I had been looking in thrift stores. I had been asking around for seamstresses. I had played with the idea of buying an inexpensive dress online. But none of it felt right.

In all my searching, one name kept emerging: Champagne Taste, in Kirkland. First of all, Kirkland is "on the east side," a territory I never venture into, if I can help it. (This is, of course, an artificial divide. East of Lake Washington means more suburbs, Microsoft, big cars, and a place nothing like my taste. And a store called Champagne Taste? There is absolutely no way I could ever find my wedding dress in a placed called Champagne Taste, I kept saying.

Then again, a little thought niggled in my head, you never thought you would meet the love of your life online, either.

A day of teaching writing to sixth-graders drew me over past the Lake. What the hell, I thought. I'm going over there anyway. I'll just stop into Champagne Taste so I can cross it off the list of places I have to look.

Come to think of it, that's exactly the same mindset I had when I met the Chef.

When I walked into Champagne Taste, I almost started laughing. Rather than the shi-shi place of faux refinement I had feared, I found a store cluttered with clothing in all the corners.

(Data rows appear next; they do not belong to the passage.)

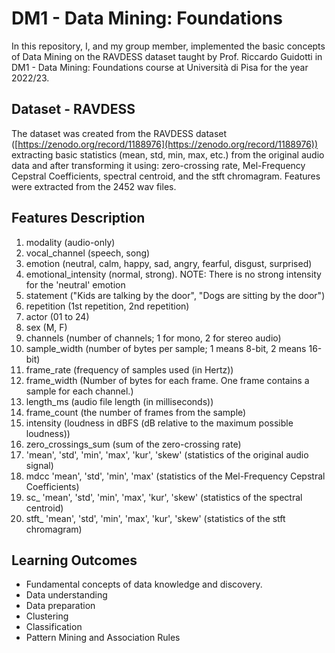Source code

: # DM1 - Data Mining: Foundations

In this repository, I, and my group member, implemented the basic concepts  of Data Mining on the RAVDESS dataset taught by Prof. Riccardo Guidotti in DM1 - Data Mining: Foundations course at Università di Pisa for the year 2022/23.

## Dataset - RAVDESS

The dataset was created from the RAVDESS dataset ([https://zenodo.org/record/1188976](https://zenodo.org/record/1188976)) extracting basic statistics (mean, std, min, max, etc.) from the original audio data and after transforming it using: zero-crossing rate, Mel-Frequency Cepstral Coefficients, spectral centroid, and the stft chromagram. Features were extracted from the 2452 wav files.

## Features Description

1. modality (audio-only)
2. vocal_channel (speech, song)
3. emotion (neutral, calm, happy, sad, angry, fearful, disgust, surprised)
4. emotional_intensity (normal, strong). NOTE: There is no strong intensity for the 'neutral' emotion
5. statement ("Kids are talking by the door", "Dogs are sitting by the door")
6. repetition (1st repetition, 2nd repetition)
7. actor (01 to 24)
8. sex (M, F)
9. channels (number of channels; 1 for mono, 2 for stereo audio)
10. sample_width (number of bytes per sample; 1 means 8-bit, 2 means 16-bit)
11. frame_rate (frequency of samples used (in Hertz))
12. frame_width (Number of bytes for each frame. One frame contains a sample for each channel.)
13. length_ms (audio file length (in milliseconds))
14. frame_count (the number of frames from the sample)
15. intensity (loudness in dBFS (dB relative to the maximum possible loudness))
16. zero_crossings_sum (sum of the zero-crossing rate)
17. 'mean', 'std', 'min', 'max', 'kur', 'skew' (statistics of the original audio signal)
18. mdcc 'mean', 'std', 'min', 'max' (statistics of the Mel-Frequency Cepstral Coefficients)
19. sc_ 'mean', 'std', 'min', 'max', 'kur', 'skew' (statistics of the spectral centroid)
20. stft_ 'mean', 'std', 'min', 'max', 'kur', 'skew' (statistics of the stft chromagram)

## Learning Outcomes

* Fundamental concepts of data knowledge and discovery.
* Data understanding
* Data preparation
* Clustering
* Classification
* Pattern Mining and Association Rules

Purses were piled on the floor. Shoes were askew at the feet of different dresses. There was a winsome chaos to the place, something slightly shabby and human. So much for expectations.

As I walked to the wall of wedding dresses in protective plastic, I listened to the two women customers circling the store. “Oh my god, we’re free!” They told the two women running the store — both of them quite a bit older than I had expected, with frosted hair — that they were having a “sister day.” These two sisters had ditched their husbands, leaving only notes about leftovers in the freezer, and hightailed it for a day of inexpensive manicures, shopping, and dinner out. They were perhaps the jolliest people I had met in a long time. (And the loudest.)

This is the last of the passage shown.